Task goal => From the entries, copy out every line in which the word "make" is found.

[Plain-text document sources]

§

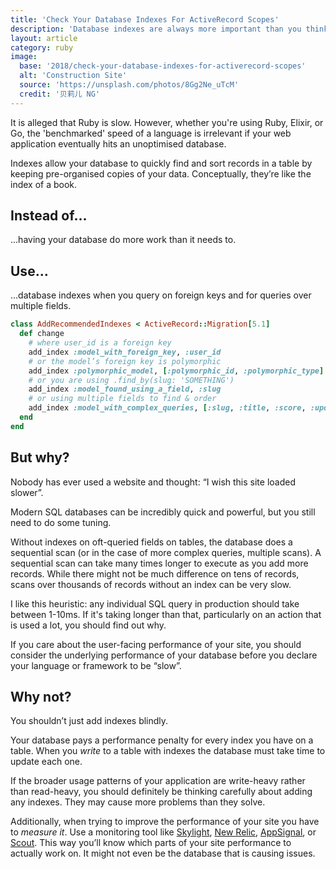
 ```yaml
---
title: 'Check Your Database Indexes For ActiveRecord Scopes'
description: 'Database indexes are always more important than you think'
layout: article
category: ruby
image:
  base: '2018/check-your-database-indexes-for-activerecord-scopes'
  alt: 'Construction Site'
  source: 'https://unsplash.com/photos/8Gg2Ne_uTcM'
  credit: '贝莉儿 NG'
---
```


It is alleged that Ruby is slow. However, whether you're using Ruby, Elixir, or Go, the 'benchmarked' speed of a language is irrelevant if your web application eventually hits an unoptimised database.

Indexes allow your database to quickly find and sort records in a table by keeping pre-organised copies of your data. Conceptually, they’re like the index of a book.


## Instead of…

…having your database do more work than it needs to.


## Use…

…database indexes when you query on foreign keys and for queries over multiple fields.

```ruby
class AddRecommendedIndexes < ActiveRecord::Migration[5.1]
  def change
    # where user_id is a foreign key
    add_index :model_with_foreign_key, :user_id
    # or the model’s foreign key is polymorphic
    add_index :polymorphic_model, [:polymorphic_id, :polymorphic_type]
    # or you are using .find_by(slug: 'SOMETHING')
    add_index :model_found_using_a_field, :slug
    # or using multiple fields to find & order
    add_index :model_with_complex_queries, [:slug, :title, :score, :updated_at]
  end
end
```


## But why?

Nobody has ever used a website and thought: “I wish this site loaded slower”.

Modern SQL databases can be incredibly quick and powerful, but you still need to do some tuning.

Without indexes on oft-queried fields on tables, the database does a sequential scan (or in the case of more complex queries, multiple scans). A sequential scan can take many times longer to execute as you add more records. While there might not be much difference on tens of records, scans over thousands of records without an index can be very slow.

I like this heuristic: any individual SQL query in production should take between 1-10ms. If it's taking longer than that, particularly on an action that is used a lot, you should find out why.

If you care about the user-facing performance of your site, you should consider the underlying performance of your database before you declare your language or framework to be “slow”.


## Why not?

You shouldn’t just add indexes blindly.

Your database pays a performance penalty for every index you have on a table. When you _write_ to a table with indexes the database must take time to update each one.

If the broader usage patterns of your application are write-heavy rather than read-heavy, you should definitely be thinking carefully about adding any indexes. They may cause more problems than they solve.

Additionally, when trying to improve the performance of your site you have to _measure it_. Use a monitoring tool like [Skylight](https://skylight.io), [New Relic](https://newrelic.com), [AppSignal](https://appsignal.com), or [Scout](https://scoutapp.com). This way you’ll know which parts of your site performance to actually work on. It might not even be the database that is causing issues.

§

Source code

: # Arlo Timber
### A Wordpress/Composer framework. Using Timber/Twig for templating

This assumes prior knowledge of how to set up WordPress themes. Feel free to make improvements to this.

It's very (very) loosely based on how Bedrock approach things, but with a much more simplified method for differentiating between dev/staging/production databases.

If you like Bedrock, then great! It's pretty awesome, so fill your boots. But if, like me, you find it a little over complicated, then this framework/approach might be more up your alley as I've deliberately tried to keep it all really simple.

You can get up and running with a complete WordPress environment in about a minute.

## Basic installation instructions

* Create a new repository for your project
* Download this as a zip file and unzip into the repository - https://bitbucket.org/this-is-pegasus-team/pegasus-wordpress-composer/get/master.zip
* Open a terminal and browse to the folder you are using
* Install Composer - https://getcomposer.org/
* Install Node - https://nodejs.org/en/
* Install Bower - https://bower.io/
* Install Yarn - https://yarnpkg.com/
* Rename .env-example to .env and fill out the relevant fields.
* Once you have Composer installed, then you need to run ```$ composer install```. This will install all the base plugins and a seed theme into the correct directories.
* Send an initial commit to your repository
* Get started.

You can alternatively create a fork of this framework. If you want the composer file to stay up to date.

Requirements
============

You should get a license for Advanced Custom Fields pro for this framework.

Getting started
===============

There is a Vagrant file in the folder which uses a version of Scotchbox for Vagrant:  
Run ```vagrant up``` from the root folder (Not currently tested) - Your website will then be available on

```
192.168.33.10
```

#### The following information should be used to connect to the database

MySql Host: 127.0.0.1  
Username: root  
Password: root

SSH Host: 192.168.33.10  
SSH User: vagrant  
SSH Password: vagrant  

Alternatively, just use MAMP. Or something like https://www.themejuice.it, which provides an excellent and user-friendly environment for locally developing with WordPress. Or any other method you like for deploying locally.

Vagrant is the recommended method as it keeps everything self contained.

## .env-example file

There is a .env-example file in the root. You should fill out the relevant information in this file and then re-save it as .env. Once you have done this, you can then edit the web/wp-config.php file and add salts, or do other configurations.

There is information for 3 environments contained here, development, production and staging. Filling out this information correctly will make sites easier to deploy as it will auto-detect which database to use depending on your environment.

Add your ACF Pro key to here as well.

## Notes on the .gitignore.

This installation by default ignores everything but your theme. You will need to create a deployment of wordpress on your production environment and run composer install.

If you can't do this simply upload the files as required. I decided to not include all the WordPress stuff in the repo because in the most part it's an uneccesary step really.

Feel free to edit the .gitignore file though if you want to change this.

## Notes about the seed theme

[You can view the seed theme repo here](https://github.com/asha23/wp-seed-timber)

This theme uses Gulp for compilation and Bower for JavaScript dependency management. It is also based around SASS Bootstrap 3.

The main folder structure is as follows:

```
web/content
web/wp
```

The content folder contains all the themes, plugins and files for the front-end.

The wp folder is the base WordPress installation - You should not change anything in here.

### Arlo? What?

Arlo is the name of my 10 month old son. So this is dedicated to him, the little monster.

§

Result for this exercise =>
This assumes prior knowledge of how to set up WordPress themes. Feel free to make improvements to this.
There is information for 3 environments contained here, development, production and staging. Filling out this information correctly will make sites easier to deploy as it will auto-detect which database to use depending on your environment.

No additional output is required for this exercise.